Expectation Operator on a Matrix
The expected value of matrix $A$, $E(A)$, is just a matrix containing the expected values of the elements of the matrix $A$, as has already been mentioned.
Moreover, a number has no expected value, being a constant. The expression $E(XX^T)$ refers to the $X's$ viewed as random variables, and not as the specific realizations that you have available.
So the expression in the upper most left corner will be $$E(X_0X_0) = E(X_0^2)$$ but you are not supposed to insert in place of $X_0$ the actual value $x_0$ you have available as a realization of the random variable $X_0$. This is a theoretical expression.
If you want to obtain an estimate of these expected values, you have to invoke the covariance-stationarity assumption. When processes are stationary, any continuous transformation or combination of them is also stationary, and also, sample means are consistent estimators of theoretical moments.

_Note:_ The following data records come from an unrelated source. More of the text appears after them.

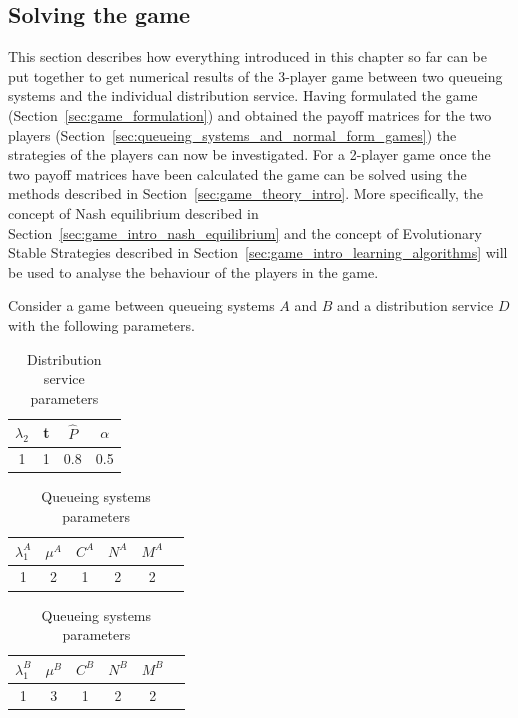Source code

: \subsection{Solving the game}\label{sec:game_solving}

This section describes how everything introduced in this chapter so far can be
put together to get numerical results of the 3-player game between two queueing
systems and the individual distribution service.
Having formulated the game (Section~\ref{sec:game_formulation}) and obtained
the payoff matrices for the two players
(Section~\ref{sec:queueing_systems_and_normal_form_games}) the strategies of
the players can now be investigated.
For a 2-player game once the two payoff matrices have been calculated
the game can be solved using the methods described in
Section~\ref{sec:game_theory_intro}.
More specifically, the concept of Nash equilibrium described in
Section~\ref{sec:game_intro_nash_equilibrium} and the concept of Evolutionary
Stable Strategies described in Section~\ref{sec:game_intro_learning_algorithms}
will be used to analyse the behaviour of the players in the game.

Consider a game between queueing systems \(A\) and \(B\) and a distribution
service \(D\) with the following parameters.

\begin{table}[H]
    \caption{Distribution service parameters}
    \begin{center}
        \begin{tabular}{||c|c|c|c||}
            \hline
            \(\lambda_2\) & t & \(\hat{P}\) & \(\alpha\) \\
            \hline\hline
            1 & 1 & 0.8 & 0.5 \\
            \hline
        \end{tabular}
    \end{center}
    \label{tab:solving_game_dist_service_parameters}
\end{table}

\begin{table}[H]
    \caption{Queueing systems parameters}
    \begin{center}
        \begin{tabular}{||c|c|c|c|c|c||}
            \hline
            \(\lambda_1^A\) & \(\mu^A\) & \(C^A\) & \(N^A\) & \(M^A\) \\
            \hline
            1 & 2 & 1 & 2 & 2 \\
            \hline
        \end{tabular}

        \vspace{0.5cm}
        
        \begin{tabular}{||c|c|c|c|c|c||}
            \hline
            \(\lambda_1^B\) & \(\mu^B\) & \(C^B\) & \(N^B\) & \(M^B\) \\
            \hline
            1 & 3 & 1 & 2 & 2 \\
            \hline
        \end{tabular}
    \end{center}
    \label{tab:solving_game_queueing_systems_parameters}
\end{table}


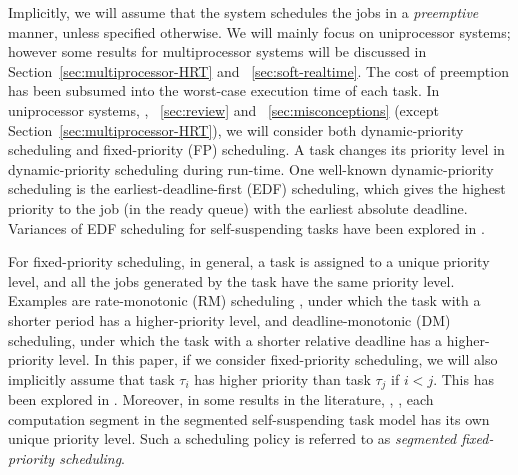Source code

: 

Implicitly, we will assume that the system schedules the jobs in a
\emph{preemptive} manner, unless specified otherwise.  We will mainly focus on
uniprocessor systems; however some results for multiprocessor systems
will be discussed in Section~\ref{sec:multiprocessor-HRT} and
\mysectionref{}~\ref{sec:soft-realtime}. 
 The cost of preemption
has been subsumed into the worst-case execution time of each task. In
uniprocessor systems, \ie, \mysectionref{}~\ref{sec:review} and
\mysectionref{}~\ref{sec:misconceptions} (except Section~\ref{sec:multiprocessor-HRT}), we will consider both
dynamic-priority scheduling and fixed-priority (FP)
scheduling. A task changes its priority level in dynamic-priority
scheduling during run-time. One well-known dynamic-priority scheduling
is the earliest-deadline-first (EDF) scheduling, which gives
the highest priority to the job (in the ready queue) with the earliest
absolute deadline. Variances of EDF scheduling for self-suspending
tasks have been explored in
\cite{RTSS-ChenL14,Liu_2014,DBLP:conf/ecrts/Devi03,WC16-suspend-DATE}.

For fixed-priority scheduling, in general, a task is assigned to a
unique priority level, and all the jobs generated by the task have the
same priority level. Examples are rate-monotonic (RM) scheduling
\cite{Liu_1973}, under which the task with a shorter period has a
higher-priority level, and deadline-monotonic (DM) scheduling, under which
the task with a shorter relative deadline has a higher-priority level.
In this paper, if we consider fixed-priority scheduling, we will also implicitly assume that task $\tau_i$ has higher priority than task $\tau_j$ if $i < j$.
This has been explored in
\cite{Raj:suspension1991,RTCSA-KimCPKH95,MingLiRTCSA1994,PH:rtss98,ECRTS-AudsleyB04,RTAS-AudsleyB04,RTCSA-BletsasA05,LR:rtas10,RTSS-KimANR13,LiuChen:rtss2014,huangpass:dac2015,Huang:multiseg,WC16-suspend-DATE,ChenECRTS2016-suspension}.
Moreover, in some results in the literature, \eg,
\cite{RTSS-KimANR13,DBLP:journals/ieicet/DingTT09}, each computation
segment in the segmented self-suspending task model has its own unique
priority level. Such a scheduling
policy is referred to as \emph{segmented fixed-priority scheduling}.

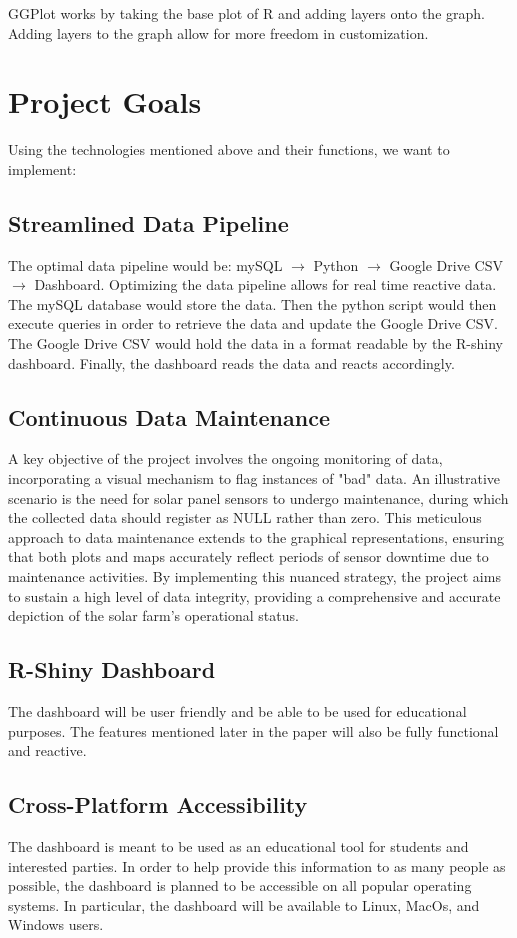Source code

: \documentclass{sigchi}
\begin{document}
GGPlot works by taking the base plot of R and adding layers onto the graph. Adding layers to the graph allow for more freedom in customization. 
\section{Project Goals}
Using the technologies mentioned above and their functions, we want to implement:
\subsection{Streamlined Data Pipeline}
The optimal data pipeline would be:
mySQL $\xrightarrow{}$ Python $\xrightarrow{}$ Google Drive CSV $\xrightarrow{}$ Dashboard.
Optimizing the data pipeline allows for real time reactive data. The mySQL database would store the data. Then the python script would then execute queries in order to retrieve the data and update the Google Drive CSV. The Google Drive CSV would hold the data in a format readable by the R-shiny dashboard. Finally, the dashboard reads the data and reacts accordingly.
\subsection{Continuous Data Maintenance}
A key objective of the project involves the ongoing monitoring of data, incorporating a visual mechanism to flag instances of "bad" data. An illustrative scenario is the need for solar panel sensors to undergo maintenance, during which the collected data should register as NULL rather than zero. This meticulous approach to data maintenance extends to the graphical representations, ensuring that both plots and maps accurately reflect periods of sensor downtime due to maintenance activities. By implementing this nuanced strategy, the project aims to sustain a high level of data integrity, providing a comprehensive and accurate depiction of the solar farm's operational status.
\subsection{R-Shiny Dashboard}
The dashboard will be user friendly and be able to be used for educational purposes. The features mentioned later in the paper will also be fully functional and reactive.
\subsection{Cross-Platform Accessibility}
The dashboard is meant to be used as an educational tool for students and interested parties. In order to help provide this information to as many people as possible, the dashboard is planned to be accessible on all popular operating systems. In particular, the dashboard will be available to Linux, MacOs, and Windows users.
\end{document}
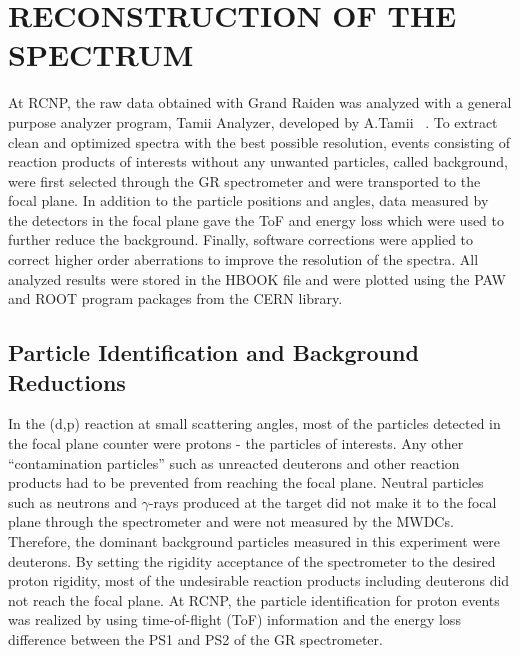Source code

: 
%


\chapter{RECONSTRUCTION OF THE SPECTRUM}

At RCNP, the raw data  obtained with Grand Raiden was analyzed with  a general purpose analyzer program, Tamii Analyzer, developed by A.Tamii ~\citep{Tamii-ana}.
To extract  clean and optimized spectra with the best possible resolution, events consisting of reaction products of interests without any  unwanted particles, called background, were first selected through the GR spectrometer and were transported to the focal plane. In addition to the particle positions and angles,  data measured by the detectors in the focal plane gave the ToF and energy loss  which were used to further reduce the background.
Finally,  software corrections were applied to correct higher order aberrations to improve the resolution of the spectra. All analyzed results were  stored in the HBOOK file and were plotted using the PAW and ROOT program packages from the CERN library.

\section{Particle Identification and Background Reductions}



In the (d,p) reaction at small scattering angles, most of the particles detected in the focal plane counter were protons - the particles of interests. Any other ``contamination particles'' such as unreacted deuterons and other reaction products had to be prevented from  reaching the focal plane. Neutral particles such as neutrons and $\gamma$-rays produced at the target did not make it to the focal plane through the spectrometer and were not measured by the MWDCs. Therefore, the dominant background particles  measured in this experiment were deuterons. By setting the rigidity acceptance of the spectrometer to the desired proton rigidity, most of the undesirable reaction products including deuterons did not reach the focal plane.
At RCNP, the particle identification for proton events was realized by using time-of-flight (ToF) information and the energy loss difference between the PS1 and PS2 of the GR spectrometer.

Covariance stationarity implies $E(X_0^2) = E(X_1^2)=... =E(X_n^2)$
Define $Z_0= X_0^2$ etc. Then $E(Z_0) = E(Z_1^2)=... E(Z_n^2)$, and the $Z$'s are stationary. If they are stationary, the expression
$$\frac 1{n+1} \sum_{i=0}^{n}z_i \rightarrow_p E(Z_0)= E(X_0^2)$$
and the lowercase letters denote the actual realizations, the data sample you have available.
Moreover, covariance stationarity implies not necessarily that the covariances are constant through time, but that they only depend on the distance between two elements, and not on their exact position in the sequence (i.e. not on the time index). So a priori you assume that, for example, $E(X_0X_1) = E(X_1X_2) =...= E(X_{n-1}X_n)$. If you want to estimate this one-step covariance, by the same argument as before, you can calculate
$$\frac 1{n} \sum_{i=1}^{n}x_ix_{i-1} \rightarrow_p E(X_1X_2)$$
Note that the longer the gap between two variables, the more information from your sample you are going to lose in estimating their covariance.
Finally note that the expression $E(XX^T)$ is the (auto)covariance matrix only if the $X$'s have zero expected value.